Dear Tulane Community:
Cleaning catch basins, pulling weeds, painting park benches or sorting Mardi Gras beads is not how most people like to kick off a holiday weekend. But these are some of the ways we Tulanians translate our Latin motto non sibi sed suis into the everyday language of action. "Not for one's self, but for one's own" will be the guiding principle today as hundreds of Tulane faculty and staff take to the streets to beautify City Park, prepare food for families in need or sort pounds of carnival beads to assist those with special challenges. It is hard, hot and sometimes dirty work, but everyone always seems to have a smile on their face. Maybe they are thinking about the long holiday weekend ahead or perhaps just how good it feels to join their colleagues in helping others.
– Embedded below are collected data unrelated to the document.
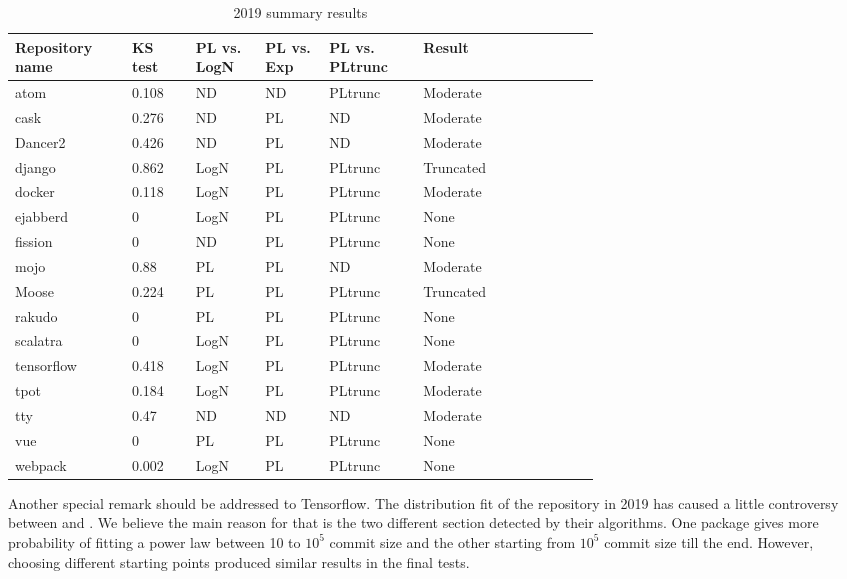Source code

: \documentclass[conference]{IEEEtran}
\begin{document}
\begin{table}[h!tbp]
  \caption{2019 summary results}
  \begin{center}
    \begin{tabular}{| p{0.12\linewidth} | p{0.08\linewidth} |
        p{0.08\linewidth} | p{0.08\linewidth} | p{0.1\linewidth}
        |p{0.13\linewidth} | p{0.09\linewidth} |}
      \hline
      Repository name & KS test & PL vs. LogN & PL vs. Exp & PL vs. PLtrunc & Result \\ 
      \hline
      atom &0.108 &ND &ND &PLtrunc & Moderate\\
      cask &0.276 &ND &PL &ND & Moderate \\
      Dancer2 &0.426 &ND &PL &ND & Moderate \\
      django &0.862 &LogN &PL &PLtrunc &Truncated \\
      docker &0.118 &LogN &PL &PLtrunc & Moderate \\
      ejabberd &0 &LogN &PL &PLtrunc & None\\
      fission &0 &ND &PL &PLtrunc & None \\
      mojo &0.88 &PL &PL &ND &Moderate \\
      Moose &0.224 &PL &PL &PLtrunc &Truncated \\
      rakudo &0 &PL &PL &PLtrunc & None \\
      scalatra &0 &LogN &PL &PLtrunc & None \\
      tensorflow &0.418 &LogN &PL &PLtrunc & Moderate \\
      tpot &0.184 &LogN &PL &PLtrunc & Moderate \\
      tty &0.47 &ND &ND &ND & Moderate \\
      vue &0 &PL &PL &PLtrunc & None \\
      webpack &0.002 &LogN &PL &PLtrunc & None\\
      \hline
    \end{tabular}
  \end{center}
  \label{tab:2019tests}
\end{table}
%
Another special remark should be addressed to Tensorflow. The
distribution fit of the repository in 2019 has caused a little
controversy between \cite{alstott2014powerlaw} and
\cite{gillespie2015power}. We believe the main reason for that is the
two different section detected by their algorithms. One package gives
more probability of fitting a power law between 10 to $10^5$ commit
size and the other starting from $10^5$ commit size till the
end. However, choosing different starting points produced similar
results in the final
tests. %
\end{document}
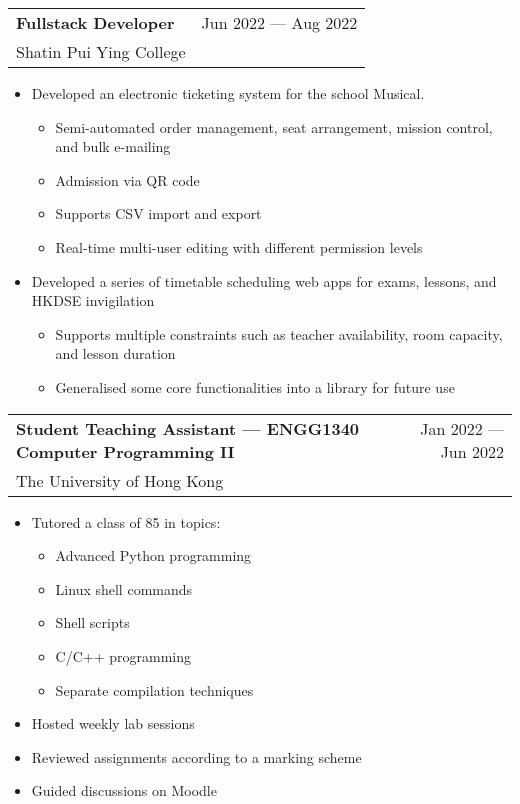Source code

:\documentclass{article}
\makeatletter
\newcommand{\jobTitle}[3]{
    \vspace{0.3cm}
    \begin{tabular*}{1\textwidth}{||l@{\extracolsep{\fill}}r}
        \textbf{#1} & #2\\
        #3 &
    \end{tabular*}
}
\makeatother
\begin{document}
\jobTitle
{Fullstack Developer}
{Jun 2022 --- Aug 2022}
{Shatin Pui Ying College}
\begin{itemize}[leftmargin=1.2cm]
    \item Developed an electronic ticketing system for the school Musical.
    \begin{itemize}
        \item Semi-automated order management, seat arrangement, mission control, and bulk e-mailing
        \item Admission via QR code
        \item Supports CSV import and export
        \item Real-time multi-user editing with different permission levels
    \end{itemize}
    \item Developed a series of timetable scheduling web apps for exams, lessons, and HKDSE invigilation
    \begin{itemize}
        \item Supports multiple constraints such as teacher availability, room capacity, and lesson duration
        \item Generalised some core functionalities into a library for future use
    \end{itemize}
\end{itemize}

\jobTitle
{Student Teaching Assistant --- ENGG1340 Computer Programming II}
{Jan 2022 --- Jun 2022}
{The University of Hong Kong}
\begin{itemize}[leftmargin=1.2cm]
    \item Tutored a class of 85 in topics:
    \begin{itemize}
        \item Advanced Python programming
        \item Linux shell commands
        \item Shell scripts
        \item C/C++ programming
        \item Separate compilation techniques
    \end{itemize}
    \item Hosted weekly lab sessions
    \item Reviewed assignments according to a marking scheme
    \item Guided discussions on Moodle
\end{itemize}
\end{document}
This weekend marks a period of special religious observances along with family gatherings, crawfish boils and celebrations for all. It also marks the end of a week in which the world watched with horror as flames consumed the nearly 900-year-old Notre Dame Cathedral. While much was lost, much was saved of this iconic landmark that contains so much history and hope. Venerable spaces such as Notre Dame form bonds and connections between people of vastly different times, beliefs, experiences and backgrounds that are deeper than we realize. The connections of Notre Dame span history from Joan of Arc to Napoleon to Tulane student Kendall Gardner who witnessed Monday's tragedy firsthand.
I believe such human connections are the reason Tulanians are inspired to volunteer at the Day of Service and in numerous other ways throughout the year. I also believe it's why, despite tragedies like the Notre Dame fire and attacks on synagogues, mosques and churches across the world – including here in Louisiana – we can still find reasons to hope. And to rejoice.